When Massachusetts outlawed flavored tobacco in 2019, the goal was to reduce smoking, especially among young people - but did it work?
A new study by the Tax Foundation, an economic and political think tank, found that the Massachusetts ban does not appear to have stopped many people from buying tobacco, but it did coincide with increased sales in neighboring states.
“Early signs indicate that the ban will not decrease tobacco consumption in the state,” the Tax Foundation said. “It is not in the interest of Massachusetts to pursue a public health measure that merely sends tax revenue to its neighboring states without improving public health.”
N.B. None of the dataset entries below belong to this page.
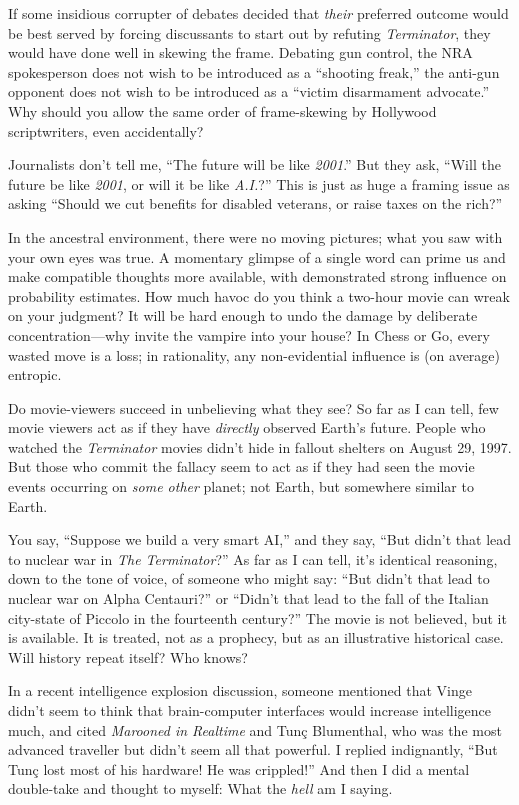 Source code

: {
 If some insidious corrupter of debates decided that \textit{their}
preferred outcome would be best served by forcing discussants to start
out by refuting \textit{Terminator}, they would have done well in
skewing the frame. Debating gun control, the NRA spokesperson does not
wish to be introduced as a ``shooting
freak,'' the anti-gun opponent does not wish to be
introduced as a ``victim disarmament
advocate.'' Why should you allow the same order of
frame-skewing by Hollywood scriptwriters, even accidentally?}

{
 Journalists don't tell me, ``The
future will be like \textit{2001}.'' But they ask,
``Will the future be like \textit{2001}, or will it be
like \textit{A.I.}?'' This is just as huge a framing
issue as asking ``Should we cut benefits for disabled
veterans, or raise taxes on the rich?''}

{
 In the ancestral environment, there were no moving pictures; what
you saw with your own eyes was true. A momentary glimpse of a single
word can prime us and make compatible thoughts more available, with
demonstrated strong influence on probability estimates. How much havoc
do you think a two-hour movie can wreak on your judgment? It will be
hard enough to undo the damage by deliberate concentration---why invite
the vampire into your house? In Chess or Go, every wasted move is a
loss; in rationality, any non-evidential influence is (on average)
entropic.}

{
 Do movie-viewers succeed in unbelieving what they see? So far as I
can tell, few movie viewers act as if they have \textit{directly}
observed Earth's future. People who watched the
\textit{Terminator} movies didn't hide in fallout
shelters on August 29, 1997. But those who commit the fallacy seem to
act as if they had seen the movie events occurring on \textit{some
other} planet; not Earth, but somewhere similar to Earth.}

{
 You say, ``Suppose we build a very smart
AI,'' and they say, ``But
didn't that lead to nuclear war in \textit{The
Terminator}?'' As far as I can tell,
it's identical reasoning, down to the tone of voice, of
someone who might say: ``But didn't
that lead to nuclear war on Alpha Centauri?'' or
``Didn't that lead to the fall of the
Italian city-state of Piccolo in the fourteenth
century?'' The movie is not believed, but it is
available. It is treated, not as a prophecy, but as an illustrative
historical case. Will history repeat itself? Who knows?}

{
 In a recent intelligence explosion discussion, someone mentioned
that Vinge didn't seem to think that brain-computer
interfaces would increase intelligence much, and cited \textit{Marooned
in Realtime} and Tunç Blumenthal, who was the most advanced traveller
but didn't seem all that powerful. I replied
indignantly, ``But Tunç lost most of his hardware! He
was crippled!'' And then I did a mental double-take
and thought to myself: What the \textit{hell} am I saying.}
Since June 2020 flavored tobacco products - including menthol cigarettes - have been banned from sale in Massachusetts.
To figure out the effect of the ban, Tax Foundation looked at the sale of tobacco tax stamps from June-September 2019 and the same time period a year later in 2020.
Over the course of a year, tax stamp sales decreased by 24 percent in Massachusetts but went up by 34 percent in New Hampshire and 25 percent in Rhode Island.
Other nearby states saw increased tax stamp sales, too - Vermont sales went up by 11 percent, New York’s rose by 5 percent, and in Connecticut, there was a 3 percent increase.
The Tax Foundation pointed out that the shift has an impact on tax revenue for the states. Taxes collected from cigarette sales decreased by 10 percent in the first half of 2020, which translated into a decline of about $50 million in revenue.
“That revenue is now being collected by Massachusetts’ neighbors,” the Tax Foundation said in a press release.